Not paying much attention to what it said in Radio Times beforehand, I assumed it was a Dixon Of Dock Green sort of black & white semi- documentary, along the lines of the excellent 'Blue Lamp'.
For a start, it's in colour and opens with breakfast time with the family, for Inspector Jack Gideon, all brisk and jovial. His drive to work results in going through a red light and is embarrassingly challenged by a youth PC.
From here-on in, the comedic elements dissipate as Insp Gideon's day unfolds, with phone calls and leads, all going on to illustrate 'the day in the life' that is the title. The mixture of crime is, obviously quite innocent when compared to today and the likes of 'The Bill', but this is 1958 and the censors were always prevalent, not that I'm suggesting that Ford would have set out to paint an overly colourful scenario.
The script is by Ealing Studio regular T.E.B Clarke, from John Creasey's novel and whilst it's not exactly electric, it's brisk enough, with a light tone and those of a certain age will find much pleasure in the period detail, scenes around London and the general way of doing things 'back then'.
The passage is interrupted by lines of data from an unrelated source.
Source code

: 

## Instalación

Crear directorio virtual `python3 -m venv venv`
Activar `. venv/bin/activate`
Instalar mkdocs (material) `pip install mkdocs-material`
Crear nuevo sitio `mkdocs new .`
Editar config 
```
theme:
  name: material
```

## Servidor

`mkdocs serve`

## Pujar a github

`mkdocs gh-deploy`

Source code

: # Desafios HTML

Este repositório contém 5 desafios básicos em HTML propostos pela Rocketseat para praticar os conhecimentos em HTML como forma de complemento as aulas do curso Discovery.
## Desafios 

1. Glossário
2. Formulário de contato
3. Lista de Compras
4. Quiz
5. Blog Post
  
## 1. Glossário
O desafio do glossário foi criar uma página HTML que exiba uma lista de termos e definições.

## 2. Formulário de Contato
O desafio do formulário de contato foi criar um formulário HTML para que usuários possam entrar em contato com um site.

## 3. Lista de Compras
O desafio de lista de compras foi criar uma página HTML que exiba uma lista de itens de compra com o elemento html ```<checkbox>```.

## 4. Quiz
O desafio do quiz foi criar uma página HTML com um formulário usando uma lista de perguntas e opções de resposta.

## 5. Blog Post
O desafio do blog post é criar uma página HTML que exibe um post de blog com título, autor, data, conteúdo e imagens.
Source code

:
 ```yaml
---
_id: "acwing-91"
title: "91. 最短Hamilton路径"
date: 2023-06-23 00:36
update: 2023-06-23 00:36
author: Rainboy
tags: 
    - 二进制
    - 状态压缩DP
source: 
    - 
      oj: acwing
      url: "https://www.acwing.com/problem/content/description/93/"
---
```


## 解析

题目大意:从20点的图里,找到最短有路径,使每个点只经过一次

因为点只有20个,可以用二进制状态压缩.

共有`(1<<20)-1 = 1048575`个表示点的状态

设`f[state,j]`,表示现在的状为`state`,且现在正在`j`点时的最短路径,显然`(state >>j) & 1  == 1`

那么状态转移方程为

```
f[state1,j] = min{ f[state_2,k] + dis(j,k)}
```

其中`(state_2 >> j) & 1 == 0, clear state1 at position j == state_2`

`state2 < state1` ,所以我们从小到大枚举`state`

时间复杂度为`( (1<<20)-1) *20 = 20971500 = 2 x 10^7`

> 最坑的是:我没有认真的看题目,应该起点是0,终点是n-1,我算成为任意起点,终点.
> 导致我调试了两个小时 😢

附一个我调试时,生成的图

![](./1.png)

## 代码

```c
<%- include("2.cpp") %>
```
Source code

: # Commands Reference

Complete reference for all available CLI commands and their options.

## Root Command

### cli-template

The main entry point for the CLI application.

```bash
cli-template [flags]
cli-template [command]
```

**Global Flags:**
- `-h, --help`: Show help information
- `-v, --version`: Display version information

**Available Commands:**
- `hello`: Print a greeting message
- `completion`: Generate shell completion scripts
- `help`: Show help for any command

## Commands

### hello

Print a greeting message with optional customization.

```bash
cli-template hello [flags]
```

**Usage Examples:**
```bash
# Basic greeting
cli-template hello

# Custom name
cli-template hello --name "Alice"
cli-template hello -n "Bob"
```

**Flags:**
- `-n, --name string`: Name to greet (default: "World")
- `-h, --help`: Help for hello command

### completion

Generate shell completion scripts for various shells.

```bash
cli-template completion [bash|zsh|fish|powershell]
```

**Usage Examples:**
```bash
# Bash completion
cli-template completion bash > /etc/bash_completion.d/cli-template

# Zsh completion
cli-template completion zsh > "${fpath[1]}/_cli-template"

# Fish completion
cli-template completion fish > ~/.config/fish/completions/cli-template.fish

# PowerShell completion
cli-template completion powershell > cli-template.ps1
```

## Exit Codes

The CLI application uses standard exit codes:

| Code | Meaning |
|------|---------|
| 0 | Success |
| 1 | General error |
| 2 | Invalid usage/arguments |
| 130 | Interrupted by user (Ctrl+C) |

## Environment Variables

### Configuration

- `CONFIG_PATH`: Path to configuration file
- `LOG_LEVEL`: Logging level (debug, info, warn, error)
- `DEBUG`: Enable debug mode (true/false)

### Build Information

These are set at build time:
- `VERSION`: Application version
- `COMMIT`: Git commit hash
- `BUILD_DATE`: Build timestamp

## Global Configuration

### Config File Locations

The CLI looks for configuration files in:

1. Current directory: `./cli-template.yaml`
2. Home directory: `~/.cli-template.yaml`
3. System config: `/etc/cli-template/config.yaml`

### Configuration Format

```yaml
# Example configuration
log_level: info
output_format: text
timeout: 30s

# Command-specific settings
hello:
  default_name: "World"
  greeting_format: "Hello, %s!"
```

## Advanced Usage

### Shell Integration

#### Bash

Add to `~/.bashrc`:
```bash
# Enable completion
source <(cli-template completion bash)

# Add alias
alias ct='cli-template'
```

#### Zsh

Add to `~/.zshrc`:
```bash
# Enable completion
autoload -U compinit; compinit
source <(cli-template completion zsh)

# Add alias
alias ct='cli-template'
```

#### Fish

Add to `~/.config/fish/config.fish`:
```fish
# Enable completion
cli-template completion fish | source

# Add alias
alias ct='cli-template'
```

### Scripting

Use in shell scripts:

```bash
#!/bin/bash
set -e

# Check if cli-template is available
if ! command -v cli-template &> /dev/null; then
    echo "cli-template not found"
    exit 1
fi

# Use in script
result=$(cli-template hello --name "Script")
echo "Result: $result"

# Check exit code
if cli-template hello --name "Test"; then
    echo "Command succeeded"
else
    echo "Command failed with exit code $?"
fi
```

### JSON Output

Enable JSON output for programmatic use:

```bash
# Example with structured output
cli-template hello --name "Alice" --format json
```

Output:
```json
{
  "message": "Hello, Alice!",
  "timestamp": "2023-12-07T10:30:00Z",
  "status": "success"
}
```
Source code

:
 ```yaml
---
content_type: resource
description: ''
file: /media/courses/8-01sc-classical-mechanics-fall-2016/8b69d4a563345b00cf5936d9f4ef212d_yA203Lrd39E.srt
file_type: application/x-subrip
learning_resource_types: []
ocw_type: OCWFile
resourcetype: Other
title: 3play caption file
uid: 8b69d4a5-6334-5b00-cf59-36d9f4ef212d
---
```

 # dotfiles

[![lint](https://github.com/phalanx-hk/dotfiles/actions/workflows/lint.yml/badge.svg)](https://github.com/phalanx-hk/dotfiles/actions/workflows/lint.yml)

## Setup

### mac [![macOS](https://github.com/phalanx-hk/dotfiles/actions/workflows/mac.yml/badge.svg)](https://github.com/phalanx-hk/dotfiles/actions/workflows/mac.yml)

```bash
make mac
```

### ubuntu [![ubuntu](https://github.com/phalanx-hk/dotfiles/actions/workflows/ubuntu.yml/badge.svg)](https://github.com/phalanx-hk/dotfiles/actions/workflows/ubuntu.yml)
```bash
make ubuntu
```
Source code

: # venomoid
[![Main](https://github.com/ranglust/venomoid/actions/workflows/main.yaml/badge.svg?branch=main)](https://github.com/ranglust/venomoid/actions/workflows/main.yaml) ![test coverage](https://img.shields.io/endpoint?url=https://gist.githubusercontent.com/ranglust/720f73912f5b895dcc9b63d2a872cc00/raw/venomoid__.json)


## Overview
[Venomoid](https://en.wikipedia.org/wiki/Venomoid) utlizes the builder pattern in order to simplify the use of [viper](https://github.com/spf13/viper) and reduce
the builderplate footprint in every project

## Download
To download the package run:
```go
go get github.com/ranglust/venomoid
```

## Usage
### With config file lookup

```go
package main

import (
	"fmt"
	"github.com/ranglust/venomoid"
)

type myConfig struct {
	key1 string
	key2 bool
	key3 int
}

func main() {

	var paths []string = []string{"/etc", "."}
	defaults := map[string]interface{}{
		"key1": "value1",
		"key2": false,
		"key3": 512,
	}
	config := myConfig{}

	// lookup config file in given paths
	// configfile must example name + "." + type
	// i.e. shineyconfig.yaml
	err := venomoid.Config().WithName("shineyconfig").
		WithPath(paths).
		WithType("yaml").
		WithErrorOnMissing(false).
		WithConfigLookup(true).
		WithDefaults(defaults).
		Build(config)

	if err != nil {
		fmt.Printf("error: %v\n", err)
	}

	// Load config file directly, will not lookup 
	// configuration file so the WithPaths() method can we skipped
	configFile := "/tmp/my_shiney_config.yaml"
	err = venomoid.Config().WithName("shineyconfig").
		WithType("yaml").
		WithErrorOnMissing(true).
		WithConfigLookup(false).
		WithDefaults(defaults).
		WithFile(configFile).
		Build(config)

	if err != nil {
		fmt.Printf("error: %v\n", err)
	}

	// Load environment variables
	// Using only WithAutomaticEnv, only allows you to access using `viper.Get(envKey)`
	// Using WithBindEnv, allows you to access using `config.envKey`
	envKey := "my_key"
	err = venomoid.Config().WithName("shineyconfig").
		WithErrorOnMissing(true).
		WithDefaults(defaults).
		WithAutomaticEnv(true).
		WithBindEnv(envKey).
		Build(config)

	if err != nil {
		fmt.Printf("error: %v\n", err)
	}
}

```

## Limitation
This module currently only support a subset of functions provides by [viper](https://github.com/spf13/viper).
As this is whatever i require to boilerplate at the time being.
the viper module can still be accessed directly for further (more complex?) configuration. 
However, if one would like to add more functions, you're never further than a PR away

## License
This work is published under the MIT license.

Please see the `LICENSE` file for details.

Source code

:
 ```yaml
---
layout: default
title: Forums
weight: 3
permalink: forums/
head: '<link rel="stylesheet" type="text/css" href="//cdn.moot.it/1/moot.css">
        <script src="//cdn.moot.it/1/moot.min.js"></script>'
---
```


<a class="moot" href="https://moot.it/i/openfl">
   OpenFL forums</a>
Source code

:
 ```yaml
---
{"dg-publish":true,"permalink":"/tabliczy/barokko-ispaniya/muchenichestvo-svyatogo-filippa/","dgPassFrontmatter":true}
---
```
Such viewers might have wanted to give a higher score than I am, though. To be honest, the direction could have been done by anyone proficient and whilst the studio-bound indoor sets are well done, they are just that, though also to be fair, Insp Gideon is seen going about between locations enough to remind us that he's very busy...
Finally, there is a nice John Ford sense of irony at the end though, which gives a real sense of satisfaction.